Plaintiff, Patricia V. Pittore, commenced this action on November 9, 1989, against defendant, Thorp, Reed and Armstrong alleging that the defendant discriminated against her by willfully terminating her in violation of the Age Discrimination in Employment Act, 29 U.S.C. § 621, et seq. (“ADEA”). On August 6, 1990, following the close of discovery, defendant filed Motion for Summary Judgment or in the alternative, for partial summary judgment pursuant to Rule 56(b) of the Federal Rules of Civil Procedure.
It is undisputed that plaintiff was 49 years old and within the protected class under ADEA at the time she was terminated from defendant’s employ on January 4, 1988. Plaintiff had been employed with defendant since 1974 and had held several positions with the defendant law firm. Plaintiff contends that at the time of her dismissal, she was employed as both a proofreader and a County Court filer. At that time, a portion of the proofreading function was also being performed by a gentleman by the name of John Lucci, (“Lucci”), who also performed the Federal Court filing duties.
Defendant contends that because of the loss of several attorneys who were partners or associates with the law firm, they were forced to cut back on the work force for economic reasons. They allege that after a thorough evaluation of the work force, the position of proofreader was determined to be an uneconomical position. Though the proofreading position was eliminated, plaintiffs duties as court filer were taken over by Mr. Lucci who is 24 years younger than plaintiff.
Defendant contends that it is entitled to summary judgment because plaintiff has failed to establish a prima facie case. To establish a prima facie case, the plaintiff must show that: (1) she belongs to the protective class of persons age 40 to 70; (2) she was the subject of adverse employment action; (3) the younger employees were treated more favorably; and (4) she was qualified for the position. Texas Department of Community Affairs v. Bur-dine, 450 U.S. 248, 101 S.Ct. 1089, 67 L.Ed.2d 207 (1981). It is undisputed that the first two prongs of the prima facie case have been met. It is the defendant’s contention that plaintiff has failed to establish a genuine issue as to a material fact as to whether younger persons were treated more favorably than plaintiff and whether plaintiff was replaced by a younger employee.1 In modifying the final prong of establishing a prima facie case of discrimination in a reduction in force scenario, this Court has held that a plaintiff must prove that she was laid off while younger employees working in similar jobs were retained.
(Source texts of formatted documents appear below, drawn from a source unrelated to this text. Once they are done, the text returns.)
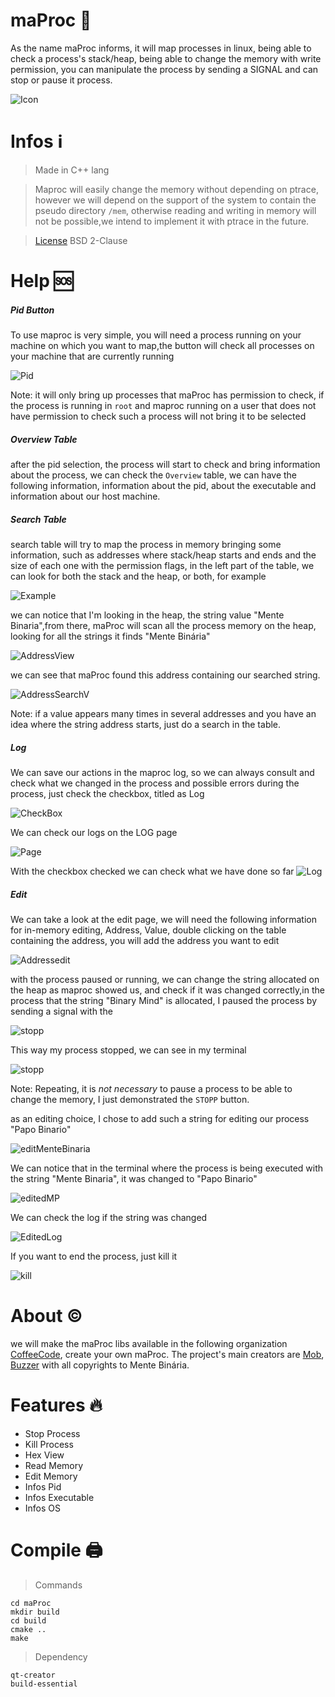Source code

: # maProc 🐉
As the name maProc informs, it will map processes in linux, being able  to check a process's stack/heap, being able to change the memory with write permission,  you can manipulate the process by sending a SIGNAL and can stop or pause it process.

![Icon](src/assets/maProc.png)


# Infos ℹ️
> Made in C++ lang

> Maproc will easily change the memory without depending on ptrace, however we will depend on the support of the system to contain the pseudo directory `/mem`, otherwise reading and writing in memory will not be possible,we intend to implement it with ptrace in the future.

> [License](LICENSE) BSD 2-Clause


# Help 🆘

##### Pid Button
To use maproc is very simple, you will need a process running on your machine on which you want to map,the button will check all processes on your machine that are currently running

![Pid](assets/pid.jpg) 

Note: it will only bring up processes that maProc has permission to check, if the process is running in `root` and maproc running on a user that does not have permission to check such a process will not bring it to be selected

##### Overview Table
after the pid selection, the process will start to check and bring information about the process, we can check the `Overview` table, we can have the following information, information about the pid, about the executable and information about our host machine.

##### Search Table

search table will try to map the process in memory
bringing some information, such as addresses where stack/heap starts and ends and the size of each one with the permission flags, in the left part of the table, we can look for both the stack and the heap, or both, for example

![Example](assets/search.jpg) 

we can notice that I'm looking in the heap, the string value "Mente Binaria",from there, maProc will scan all the process memory on the heap, looking for all the strings it finds "Mente Binária"

![AddressView](assets/viewAddress.jpg) 

we can see that maProc found this address containing our searched string. 

![AddressSearchV](assets/addressSearchV.jpg)

Note: if a value appears many times in several addresses and you have an idea where the string address starts, just do a search in the table.

##### Log 

We can save our actions in the maproc log, so we can always consult and check what we changed in the process and possible errors during the process, just check the checkbox, titled as Log

![CheckBox](assets/checkBoxLog.jpg)

We can check our logs on the LOG page 

![Page](assets/pageLog.jpg)


With the checkbox checked we can check what we have done so far
![Log](assets/log.jpg)


##### Edit

We can take a look at the edit page, we will need the following information for in-memory editing, Address, Value, double clicking on the table containing the address, you will add the address you want to edit 

![Addressedit](assets/addressEdit.jpg) 

with the process paused or running, we can change the string allocated on the heap as maproc showed us, and check if it was changed correctly,in the process that the string "Binary Mind" is allocated, I paused the process by sending a signal with the
 
![stopp](assets/stopp.jpg)

This way my process stopped, we can see in my terminal

![stopp](assets/sstopTerminal.jpg)


Note: Repeating, it is *not necessary* to pause a process to be able to change the memory, I just demonstrated the `STOPP` button.


as an editing choice, I chose to add such a string for editing our process "Papo Binario"

![editMenteBinaria](assets/editValueAddress.jpg)


We can notice that in the terminal where the process is being executed with the string "Mente Binaria", it was changed to "Papo Binario"

![editedMP](assets/editedMP.jpg)

We can check the log if the string was changed

![EditedLog](assets/editedLog.jpg)

If you want to end the process, just kill it 

![kill](assets/kill.jpg)

# About ©️ 
we will make the maProc libs available in the following organization [CoffeeCode](https://github.com/0xc0ffeec0de), create your own maProc.
The project's main creators are [Mob](https://github.com/VitorMob), [Buzzer](https://github.com/AandersonL) with all copyrights to Mente Binária.


# Features 🔥

* Stop Process 
* Kill Process
* Hex View
* Read Memory
* Edit Memory
* Infos Pid
* Infos Executable
* Infos OS

# Compile 🖨️

> Commands 
 
    cd maProc
    mkdir build
    cd build
    cmake ..
    make


> Dependency
 
    qt-creator
    build-essential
Donohue v. Custom Management Corp., 634 F.Supp. 1190 (W.D.Pa.1986).
It is incumbent upon the plaintiff to prove that she was qualified for the position from which she was terminated while younger employees working in similar jobs were retained. Though the defendant has shown that at the time of her termination plaintiff was actually employed full time as a proofreader, plaintiff contends that the defendant required her to change her position from court filer to proofreader 15 work days prior to her termination. She alleges that such action in itself was pre-textual, and was in furtherance of a plan to terminate plaintiff because of her age. Defendant, however, asserts that the plaintiff requested this position change. Plaintiff has phrased numerous record references to support her contention that she was involuntarily moved out of the court filer position immediately prior to her termination.
Since the record shows that plaintiff was commended for the way she was doing her job as court filer, it is undisputed that she was qualified for the position. Therefore, [643]*643the critical inquiry is a factual dispute raised by the defendant’s assertion that the plaintiff requested this position change as opposed to plaintiff’s assertion otherwise. This raises a sufficient factual dispute to permit the jury to rule on the existence of the prima facie case.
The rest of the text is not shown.